==== RECORDS FOR PROCESSING

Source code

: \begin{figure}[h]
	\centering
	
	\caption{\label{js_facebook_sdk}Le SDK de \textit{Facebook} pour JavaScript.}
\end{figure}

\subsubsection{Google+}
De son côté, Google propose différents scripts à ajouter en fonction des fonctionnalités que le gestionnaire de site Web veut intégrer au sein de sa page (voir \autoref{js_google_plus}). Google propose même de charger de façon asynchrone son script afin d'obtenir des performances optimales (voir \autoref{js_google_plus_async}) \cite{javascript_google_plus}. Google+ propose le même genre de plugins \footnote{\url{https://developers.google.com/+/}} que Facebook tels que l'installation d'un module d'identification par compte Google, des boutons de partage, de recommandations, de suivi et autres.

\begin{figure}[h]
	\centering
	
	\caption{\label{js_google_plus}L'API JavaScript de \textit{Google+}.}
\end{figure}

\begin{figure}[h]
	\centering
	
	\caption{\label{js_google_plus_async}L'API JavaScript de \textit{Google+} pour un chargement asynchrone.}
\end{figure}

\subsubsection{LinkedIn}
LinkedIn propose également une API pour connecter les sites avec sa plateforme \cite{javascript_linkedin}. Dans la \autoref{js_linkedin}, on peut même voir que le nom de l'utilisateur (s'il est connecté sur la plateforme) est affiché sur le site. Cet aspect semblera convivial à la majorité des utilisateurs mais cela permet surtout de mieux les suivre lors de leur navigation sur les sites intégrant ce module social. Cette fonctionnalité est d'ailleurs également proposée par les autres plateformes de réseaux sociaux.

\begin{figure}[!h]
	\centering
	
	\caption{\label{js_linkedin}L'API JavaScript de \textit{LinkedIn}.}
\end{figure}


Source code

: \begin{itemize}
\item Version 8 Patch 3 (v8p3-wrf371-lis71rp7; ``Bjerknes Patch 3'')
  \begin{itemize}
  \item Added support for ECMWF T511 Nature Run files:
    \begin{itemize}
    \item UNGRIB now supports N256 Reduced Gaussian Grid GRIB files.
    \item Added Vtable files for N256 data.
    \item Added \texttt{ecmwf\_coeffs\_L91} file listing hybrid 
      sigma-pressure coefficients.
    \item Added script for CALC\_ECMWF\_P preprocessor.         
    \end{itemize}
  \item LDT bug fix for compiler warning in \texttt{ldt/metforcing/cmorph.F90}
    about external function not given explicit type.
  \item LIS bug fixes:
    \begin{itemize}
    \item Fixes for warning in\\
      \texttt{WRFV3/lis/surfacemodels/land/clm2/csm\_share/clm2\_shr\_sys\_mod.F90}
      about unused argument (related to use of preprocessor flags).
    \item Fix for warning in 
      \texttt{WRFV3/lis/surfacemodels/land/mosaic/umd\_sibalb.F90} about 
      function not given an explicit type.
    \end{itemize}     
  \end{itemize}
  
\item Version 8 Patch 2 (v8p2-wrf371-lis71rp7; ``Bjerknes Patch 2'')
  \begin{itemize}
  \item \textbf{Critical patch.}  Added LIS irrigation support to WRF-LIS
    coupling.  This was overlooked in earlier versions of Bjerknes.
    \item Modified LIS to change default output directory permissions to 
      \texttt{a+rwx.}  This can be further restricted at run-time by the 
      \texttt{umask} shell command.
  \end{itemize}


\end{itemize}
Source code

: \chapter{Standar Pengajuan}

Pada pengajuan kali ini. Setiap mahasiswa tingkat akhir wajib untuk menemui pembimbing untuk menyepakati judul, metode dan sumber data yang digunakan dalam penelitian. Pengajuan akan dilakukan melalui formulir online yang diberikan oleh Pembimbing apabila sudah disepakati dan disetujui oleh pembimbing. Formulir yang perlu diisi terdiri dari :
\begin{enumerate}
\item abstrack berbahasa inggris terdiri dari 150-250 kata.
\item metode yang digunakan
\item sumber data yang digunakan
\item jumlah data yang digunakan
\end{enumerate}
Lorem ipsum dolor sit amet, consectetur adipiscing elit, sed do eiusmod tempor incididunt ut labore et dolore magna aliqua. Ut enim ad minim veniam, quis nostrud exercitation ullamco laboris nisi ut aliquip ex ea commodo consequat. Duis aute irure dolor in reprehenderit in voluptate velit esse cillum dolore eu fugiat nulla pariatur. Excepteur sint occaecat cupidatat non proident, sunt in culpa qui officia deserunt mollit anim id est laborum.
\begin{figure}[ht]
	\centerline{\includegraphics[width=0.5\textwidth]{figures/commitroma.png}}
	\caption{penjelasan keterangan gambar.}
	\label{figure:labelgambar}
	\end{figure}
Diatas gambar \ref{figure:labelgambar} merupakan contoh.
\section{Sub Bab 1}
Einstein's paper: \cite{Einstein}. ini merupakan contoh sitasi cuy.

========

# WHAT NEEDS TO BE DONE
Once more, write all of the records exactly as given.

# WRITTEN SOLUTION
Source code

: \begin{figure}[h]
	\centering
	
	\caption{\label{js_facebook_sdk}Le SDK de \textit{Facebook} pour JavaScript.}
\end{figure}

\subsubsection{Google+}
De son côté, Google propose différents scripts à ajouter en fonction des fonctionnalités que le gestionnaire de site Web veut intégrer au sein de sa page (voir \autoref{js_google_plus}). Google propose même de charger de façon asynchrone son script afin d'obtenir des performances optimales (voir \autoref{js_google_plus_async}) \cite{javascript_google_plus}. Google+ propose le même genre de plugins \footnote{\url{https://developers.google.com/+/}} que Facebook tels que l'installation d'un module d'identification par compte Google, des boutons de partage, de recommandations, de suivi et autres.

\begin{figure}[h]
	\centering
	
	\caption{\label{js_google_plus}L'API JavaScript de \textit{Google+}.}
\end{figure}

\begin{figure}[h]
	\centering
	
	\caption{\label{js_google_plus_async}L'API JavaScript de \textit{Google+} pour un chargement asynchrone.}
\end{figure}

\subsubsection{LinkedIn}
LinkedIn propose également une API pour connecter les sites avec sa plateforme \cite{javascript_linkedin}. Dans la \autoref{js_linkedin}, on peut même voir que le nom de l'utilisateur (s'il est connecté sur la plateforme) est affiché sur le site. Cet aspect semblera convivial à la majorité des utilisateurs mais cela permet surtout de mieux les suivre lors de leur navigation sur les sites intégrant ce module social. Cette fonctionnalité est d'ailleurs également proposée par les autres plateformes de réseaux sociaux.

\begin{figure}[!h]
	\centering
	
	\caption{\label{js_linkedin}L'API JavaScript de \textit{LinkedIn}.}
\end{figure}


Source code

: \begin{itemize}
\item Version 8 Patch 3 (v8p3-wrf371-lis71rp7; ``Bjerknes Patch 3'')
  \begin{itemize}
  \item Added support for ECMWF T511 Nature Run files:
    \begin{itemize}
    \item UNGRIB now supports N256 Reduced Gaussian Grid GRIB files.
    \item Added Vtable files for N256 data.
    \item Added \texttt{ecmwf\_coeffs\_L91} file listing hybrid 
      sigma-pressure coefficients.
    \item Added script for CALC\_ECMWF\_P preprocessor.         
    \end{itemize}
  \item LDT bug fix for compiler warning in \texttt{ldt/metforcing/cmorph.F90}
    about external function not given explicit type.
  \item LIS bug fixes:
    \begin{itemize}
    \item Fixes for warning in\\
      \texttt{WRFV3/lis/surfacemodels/land/clm2/csm\_share/clm2\_shr\_sys\_mod.F90}
      about unused argument (related to use of preprocessor flags).
    \item Fix for warning in 
      \texttt{WRFV3/lis/surfacemodels/land/mosaic/umd\_sibalb.F90} about 
      function not given an explicit type.
    \end{itemize}     
  \end{itemize}
  
\item Version 8 Patch 2 (v8p2-wrf371-lis71rp7; ``Bjerknes Patch 2'')
  \begin{itemize}
  \item \textbf{Critical patch.}  Added LIS irrigation support to WRF-LIS
    coupling.  This was overlooked in earlier versions of Bjerknes.
    \item Modified LIS to change default output directory permissions to 
      \texttt{a+rwx.}  This can be further restricted at run-time by the 
      \texttt{umask} shell command.
  \end{itemize}


\end{itemize}
Source code

: \chapter{Standar Pengajuan}

Pada pengajuan kali ini. Setiap mahasiswa tingkat akhir wajib untuk menemui pembimbing untuk menyepakati judul, metode dan sumber data yang digunakan dalam penelitian. Pengajuan akan dilakukan melalui formulir online yang diberikan oleh Pembimbing apabila sudah disepakati dan disetujui oleh pembimbing. Formulir yang perlu diisi terdiri dari :
\begin{enumerate}
\item abstrack berbahasa inggris terdiri dari 150-250 kata.
\item metode yang digunakan
\item sumber data yang digunakan
\item jumlah data yang digunakan
\end{enumerate}
Lorem ipsum dolor sit amet, consectetur adipiscing elit, sed do eiusmod tempor incididunt ut labore et dolore magna aliqua. Ut enim ad minim veniam, quis nostrud exercitation ullamco laboris nisi ut aliquip ex ea commodo consequat. Duis aute irure dolor in reprehenderit in voluptate velit esse cillum dolore eu fugiat nulla pariatur. Excepteur sint occaecat cupidatat non proident, sunt in culpa qui officia deserunt mollit anim id est laborum.
\begin{figure}[ht]
	\centerline{\includegraphics[width=0.5\textwidth]{figures/commitroma.png}}
	\caption{penjelasan keterangan gambar.}
	\label{figure:labelgambar}
	\end{figure}
Diatas gambar \ref{figure:labelgambar} merupakan contoh.
\section{Sub Bab 1}
Einstein's paper: \cite{Einstein}. ini merupakan contoh sitasi cuy.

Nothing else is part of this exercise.